*EXERCISE PROMPT*:
Word for word, repeat the data that follows. Do not include the pictures.

━━━━

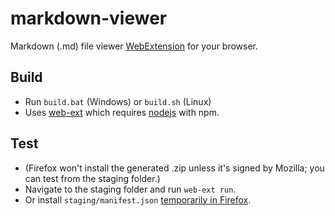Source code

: # markdown-viewer
Markdown (.md) file viewer [WebExtension](https://developer.mozilla.org/en-US/Add-ons/WebExtensions) for your browser.

## Build
* Run `build.bat` (Windows) or `build.sh` (Linux)
* Uses [web-ext](https://github.com/mozilla/web-ext/) which requires [nodejs](https://nodejs.org/) with npm.

## Test
* (Firefox won't install the generated .zip unless it's signed by Mozilla; you can test from the staging folder.)
* Navigate to the staging folder and run `web-ext run`.
* Or install `staging/manifest.json` [temporarily in Firefox](https://developer.mozilla.org/en-US/Add-ons/WebExtensions/Temporary_Installation_in_Firefox).
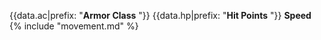 {{data.ac|prefix: "**Armor Class** "}}
{{data.hp|prefix: "**Hit Points** "}}
**Speed** {% include "movement.md" %}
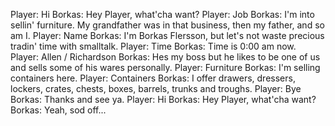 Player: Hi
Borkas: Hey Player, what'cha want?
Player: Job
Borkas: I'm into sellin' furniture. My grandfather was in that business, then my father, and so am I.
Player: Name
Borkas: I'm Borkas Flersson, but let's not waste precious tradin' time with smalltalk.
Player: Time
Borkas: Time is 0:00 am now.
Player: Allen / Richardson
Borkas: Hes my boss but he likes to be one of us and sells some of his wares personally.
Player: Furniture
Borkas: I'm selling containers here.
Player: Containers
Borkas: I offer drawers, dressers, lockers, crates, chests, boxes, barrels, trunks and troughs.
Player: Bye
Borkas: Thanks and see ya.
Player: Hi
Borkas: Hey Player, what'cha want?Borkas: Yeah, sod off...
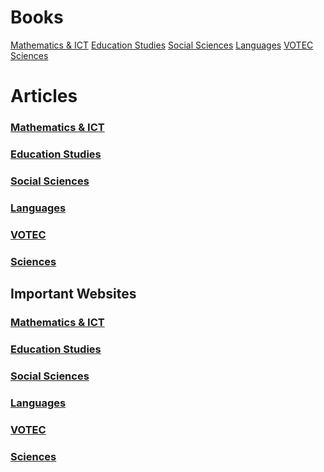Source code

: 

# Books
[Mathematics & ICT](https://github.com/etconsult2023/etconsult2023.github.io/tree/main/articles/educ_studies) [Education Studies](https://github.com/etconsult2023/etconsult2023.github.io/tree/main/articles/educ_studies) [Social Sciences](https://github.com/etconsult2023/etconsult2023.github.io/tree/main/articles/educ_studies) [Languages](https://github.com/etconsult2023/etconsult2023.github.io/tree/main/articles/educ_studies) [VOTEC](https://github.com/etconsult2023/etconsult2023.github.io/tree/main/articles/educ_studies) [Sciences](https://github.com/etconsult2023/etconsult2023.github.io/tree/main/articles/educ_studies) 

# Articles

### [Mathematics & ICT](https://github.com/etconsult2023/etconsult2023.github.io/tree/main/articles/educ_studies)
### [Education Studies](https://github.com/etconsult2023/etconsult2023.github.io/tree/main/articles/educ_studies) 
### [Social Sciences](https://github.com/etconsult2023/etconsult2023.github.io/tree/main/articles/educ_studies) 
### [Languages](https://github.com/etconsult2023/etconsult2023.github.io/tree/main/articles/educ_studies) 
### [VOTEC](https://github.com/etconsult2023/etconsult2023.github.io/tree/main/articles/educ_studies) 
### [Sciences](https://github.com/etconsult2023/etconsult2023.github.io/tree/main/articles/educ_studies) 


## Important Websites

### [Mathematics & ICT](https://github.com/etconsult2023/etconsult2023.github.io/tree/main/articles/educ_studies)
### [Education Studies](https://github.com/etconsult2023/etconsult2023.github.io/tree/main/articles/educ_studies) 
### [Social Sciences](https://github.com/etconsult2023/etconsult2023.github.io/tree/main/articles/educ_studies) 
### [Languages](https://github.com/etconsult2023/etconsult2023.github.io/tree/main/articles/educ_studies) 
### [VOTEC](https://github.com/etconsult2023/etconsult2023.github.io/tree/main/articles/educ_studies) 
### [Sciences](https://github.com/etconsult2023/etconsult2023.github.io/tree/main/articles/educ_studies) 





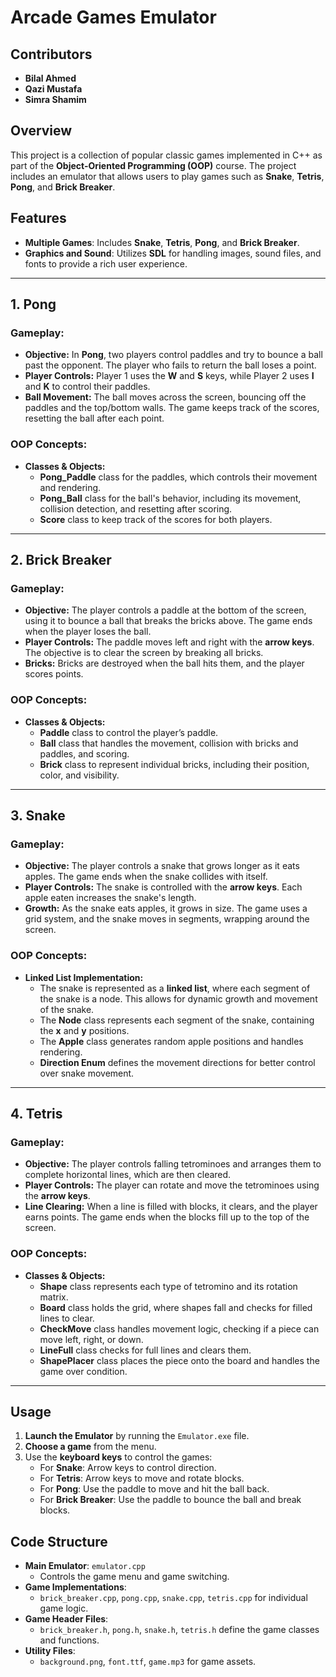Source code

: # Arcade Games Emulator

## Contributors
- **Bilal Ahmed**
- **Qazi Mustafa**
- **Simra Shamim**

## Overview
This project is a collection of popular classic games implemented in C++ as part of the **Object-Oriented Programming (OOP)** course. The project includes an emulator that allows users to play games such as **Snake**, **Tetris**, **Pong**, and **Brick Breaker**.

## Features

- **Multiple Games**: Includes **Snake**, **Tetris**, **Pong**, and **Brick Breaker**.
- **Graphics and Sound**: Utilizes **SDL** for handling images, sound files, and fonts to provide a rich user experience.


---

## **1. Pong**

### **Gameplay:**
- **Objective:** In **Pong**, two players control paddles and try to bounce a ball past the opponent. The player who fails to return the ball loses a point.
- **Player Controls:** Player 1 uses the **W** and **S** keys, while Player 2 uses **I** and **K** to control their paddles.
- **Ball Movement:** The ball moves across the screen, bouncing off the paddles and the top/bottom walls. The game keeps track of the scores, resetting the ball after each point.

### **OOP Concepts:**
- **Classes & Objects:** 
  - **Pong_Paddle** class for the paddles, which controls their movement and rendering.
  - **Pong_Ball** class for the ball's behavior, including its movement, collision detection, and resetting after scoring.
  - **Score** class to keep track of the scores for both players.

---

## **2. Brick Breaker**

### **Gameplay:**
- **Objective:** The player controls a paddle at the bottom of the screen, using it to bounce a ball that breaks the bricks above. The game ends when the player loses the ball.
- **Player Controls:** The paddle moves left and right with the **arrow keys**. The objective is to clear the screen by breaking all bricks.
- **Bricks:** Bricks are destroyed when the ball hits them, and the player scores points.

### **OOP Concepts:**
- **Classes & Objects:**
  - **Paddle** class to control the player’s paddle.
  - **Ball** class that handles the movement, collision with bricks and paddles, and scoring.
  - **Brick** class to represent individual bricks, including their position, color, and visibility.

---

## **3. Snake**

### **Gameplay:**
- **Objective:** The player controls a snake that grows longer as it eats apples. The game ends when the snake collides with itself.
- **Player Controls:** The snake is controlled with the **arrow keys**. Each apple eaten increases the snake's length.
- **Growth:** As the snake eats apples, it grows in size. The game uses a grid system, and the snake moves in segments, wrapping around the screen.

### **OOP Concepts:**
- **Linked List Implementation:** 
  - The snake is represented as a **linked list**, where each segment of the snake is a node. This allows for dynamic growth and movement of the snake.
  - The **Node** class represents each segment of the snake, containing the **x** and **y** positions.
  - The **Apple** class generates random apple positions and handles rendering.
  - **Direction Enum** defines the movement directions for better control over snake movement.

---

## **4. Tetris**

### **Gameplay:**
- **Objective:** The player controls falling tetrominoes and arranges them to complete horizontal lines, which are then cleared.
- **Player Controls:** The player can rotate and move the tetrominoes using the **arrow keys**.
- **Line Clearing:** When a line is filled with blocks, it clears, and the player earns points. The game ends when the blocks fill up to the top of the screen.

### **OOP Concepts:**
- **Classes & Objects:**
  - **Shape** class represents each type of tetromino and its rotation matrix.
  - **Board** class holds the grid, where shapes fall and checks for filled lines to clear.
  - **CheckMove** class handles movement logic, checking if a piece can move left, right, or down.
  - **LineFull** class checks for full lines and clears them.
  - **ShapePlacer** class places the piece onto the board and handles the game over condition.

---

## Usage

1. **Launch the Emulator** by running the `Emulator.exe` file.
2. **Choose a game** from the menu.
3. Use the **keyboard keys** to control the games:
   - For **Snake**: Arrow keys to control direction.
   - For **Tetris**: Arrow keys to move and rotate blocks.
   - For **Pong**: Use the paddle to move and hit the ball back.
   - For **Brick Breaker**: Use the paddle to bounce the ball and break blocks.

## Code Structure

- **Main Emulator**: `emulator.cpp`
  - Controls the game menu and game switching.
- **Game Implementations**: 
  - `brick_breaker.cpp`, `pong.cpp`, `snake.cpp`, `tetris.cpp` for individual game logic.
- **Game Header Files**: 
  - `brick_breaker.h`, `pong.h`, `snake.h`, `tetris.h` define the game classes and functions.
- **Utility Files**: 
  - `background.png`, `font.ttf`, `game.mp3` for game assets.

━━━━

*WRITTEN ANSWER*:
Source code

: # markdown-viewer
Markdown (.md) file viewer [WebExtension](https://developer.mozilla.org/en-US/Add-ons/WebExtensions) for your browser.

## Build
* Run `build.bat` (Windows) or `build.sh` (Linux)
* Uses [web-ext](https://github.com/mozilla/web-ext/) which requires [nodejs](https://nodejs.org/) with npm.

## Test
* (Firefox won't install the generated .zip unless it's signed by Mozilla; you can test from the staging folder.)
* Navigate to the staging folder and run `web-ext run`.
* Or install `staging/manifest.json` [temporarily in Firefox](https://developer.mozilla.org/en-US/Add-ons/WebExtensions/Temporary_Installation_in_Firefox).
 {{data.ac|prefix: "**Armor Class** "}}
{{data.hp|prefix: "**Hit Points** "}}
**Speed** {% include "movement.md" %}
 Player: Hi
Borkas: Hey Player, what'cha want?
Player: Job
Borkas: I'm into sellin' furniture. My grandfather was in that business, then my father, and so am I.
Player: Name
Borkas: I'm Borkas Flersson, but let's not waste precious tradin' time with smalltalk.
Player: Time
Borkas: Time is 0:00 am now.
Player: Allen / Richardson
Borkas: Hes my boss but he likes to be one of us and sells some of his wares personally.
Player: Furniture
Borkas: I'm selling containers here.
Player: Containers
Borkas: I offer drawers, dressers, lockers, crates, chests, boxes, barrels, trunks and troughs.
Player: Bye
Borkas: Thanks and see ya.
Player: Hi
Borkas: Hey Player, what'cha want?Borkas: Yeah, sod off...
Source code

: 

# Books
[Mathematics & ICT](https://github.com/etconsult2023/etconsult2023.github.io/tree/main/articles/educ_studies) [Education Studies](https://github.com/etconsult2023/etconsult2023.github.io/tree/main/articles/educ_studies) [Social Sciences](https://github.com/etconsult2023/etconsult2023.github.io/tree/main/articles/educ_studies) [Languages](https://github.com/etconsult2023/etconsult2023.github.io/tree/main/articles/educ_studies) [VOTEC](https://github.com/etconsult2023/etconsult2023.github.io/tree/main/articles/educ_studies) [Sciences](https://github.com/etconsult2023/etconsult2023.github.io/tree/main/articles/educ_studies) 

# Articles

### [Mathematics & ICT](https://github.com/etconsult2023/etconsult2023.github.io/tree/main/articles/educ_studies)
### [Education Studies](https://github.com/etconsult2023/etconsult2023.github.io/tree/main/articles/educ_studies) 
### [Social Sciences](https://github.com/etconsult2023/etconsult2023.github.io/tree/main/articles/educ_studies) 
### [Languages](https://github.com/etconsult2023/etconsult2023.github.io/tree/main/articles/educ_studies) 
### [VOTEC](https://github.com/etconsult2023/etconsult2023.github.io/tree/main/articles/educ_studies) 
### [Sciences](https://github.com/etconsult2023/etconsult2023.github.io/tree/main/articles/educ_studies) 


## Important Websites

### [Mathematics & ICT](https://github.com/etconsult2023/etconsult2023.github.io/tree/main/articles/educ_studies)
### [Education Studies](https://github.com/etconsult2023/etconsult2023.github.io/tree/main/articles/educ_studies) 
### [Social Sciences](https://github.com/etconsult2023/etconsult2023.github.io/tree/main/articles/educ_studies) 
### [Languages](https://github.com/etconsult2023/etconsult2023.github.io/tree/main/articles/educ_studies) 
### [VOTEC](https://github.com/etconsult2023/etconsult2023.github.io/tree/main/articles/educ_studies) 
### [Sciences](https://github.com/etconsult2023/etconsult2023.github.io/tree/main/articles/educ_studies) 





Source code

: # Arcade Games Emulator

## Contributors
- **Bilal Ahmed**
- **Qazi Mustafa**
- **Simra Shamim**

## Overview
This project is a collection of popular classic games implemented in C++ as part of the **Object-Oriented Programming (OOP)** course. The project includes an emulator that allows users to play games such as **Snake**, **Tetris**, **Pong**, and **Brick Breaker**.

## Features

- **Multiple Games**: Includes **Snake**, **Tetris**, **Pong**, and **Brick Breaker**.
- **Graphics and Sound**: Utilizes **SDL** for handling images, sound files, and fonts to provide a rich user experience.


---

## **1. Pong**

### **Gameplay:**
- **Objective:** In **Pong**, two players control paddles and try to bounce a ball past the opponent. The player who fails to return the ball loses a point.
- **Player Controls:** Player 1 uses the **W** and **S** keys, while Player 2 uses **I** and **K** to control their paddles.
- **Ball Movement:** The ball moves across the screen, bouncing off the paddles and the top/bottom walls. The game keeps track of the scores, resetting the ball after each point.

### **OOP Concepts:**
- **Classes & Objects:** 
  - **Pong_Paddle** class for the paddles, which controls their movement and rendering.
  - **Pong_Ball** class for the ball's behavior, including its movement, collision detection, and resetting after scoring.
  - **Score** class to keep track of the scores for both players.

---

## **2. Brick Breaker**

### **Gameplay:**
- **Objective:** The player controls a paddle at the bottom of the screen, using it to bounce a ball that breaks the bricks above. The game ends when the player loses the ball.
- **Player Controls:** The paddle moves left and right with the **arrow keys**. The objective is to clear the screen by breaking all bricks.
- **Bricks:** Bricks are destroyed when the ball hits them, and the player scores points.

### **OOP Concepts:**
- **Classes & Objects:**
  - **Paddle** class to control the player’s paddle.
  - **Ball** class that handles the movement, collision with bricks and paddles, and scoring.
  - **Brick** class to represent individual bricks, including their position, color, and visibility.

---

## **3. Snake**

### **Gameplay:**
- **Objective:** The player controls a snake that grows longer as it eats apples. The game ends when the snake collides with itself.
- **Player Controls:** The snake is controlled with the **arrow keys**. Each apple eaten increases the snake's length.
- **Growth:** As the snake eats apples, it grows in size. The game uses a grid system, and the snake moves in segments, wrapping around the screen.

### **OOP Concepts:**
- **Linked List Implementation:** 
  - The snake is represented as a **linked list**, where each segment of the snake is a node. This allows for dynamic growth and movement of the snake.
  - The **Node** class represents each segment of the snake, containing the **x** and **y** positions.
  - The **Apple** class generates random apple positions and handles rendering.
  - **Direction Enum** defines the movement directions for better control over snake movement.

---

## **4. Tetris**

### **Gameplay:**
- **Objective:** The player controls falling tetrominoes and arranges them to complete horizontal lines, which are then cleared.
- **Player Controls:** The player can rotate and move the tetrominoes using the **arrow keys**.
- **Line Clearing:** When a line is filled with blocks, it clears, and the player earns points. The game ends when the blocks fill up to the top of the screen.

### **OOP Concepts:**
- **Classes & Objects:**
  - **Shape** class represents each type of tetromino and its rotation matrix.
  - **Board** class holds the grid, where shapes fall and checks for filled lines to clear.
  - **CheckMove** class handles movement logic, checking if a piece can move left, right, or down.
  - **LineFull** class checks for full lines and clears them.
  - **ShapePlacer** class places the piece onto the board and handles the game over condition.

---

## Usage

1. **Launch the Emulator** by running the `Emulator.exe` file.
2. **Choose a game** from the menu.
3. Use the **keyboard keys** to control the games:
   - For **Snake**: Arrow keys to control direction.
   - For **Tetris**: Arrow keys to move and rotate blocks.
   - For **Pong**: Use the paddle to move and hit the ball back.
   - For **Brick Breaker**: Use the paddle to bounce the ball and break blocks.

## Code Structure

- **Main Emulator**: `emulator.cpp`
  - Controls the game menu and game switching.
- **Game Implementations**: 
  - `brick_breaker.cpp`, `pong.cpp`, `snake.cpp`, `tetris.cpp` for individual game logic.
- **Game Header Files**: 
  - `brick_breaker.h`, `pong.h`, `snake.h`, `tetris.h` define the game classes and functions.
- **Utility Files**: 
  - `background.png`, `font.ttf`, `game.mp3` for game assets.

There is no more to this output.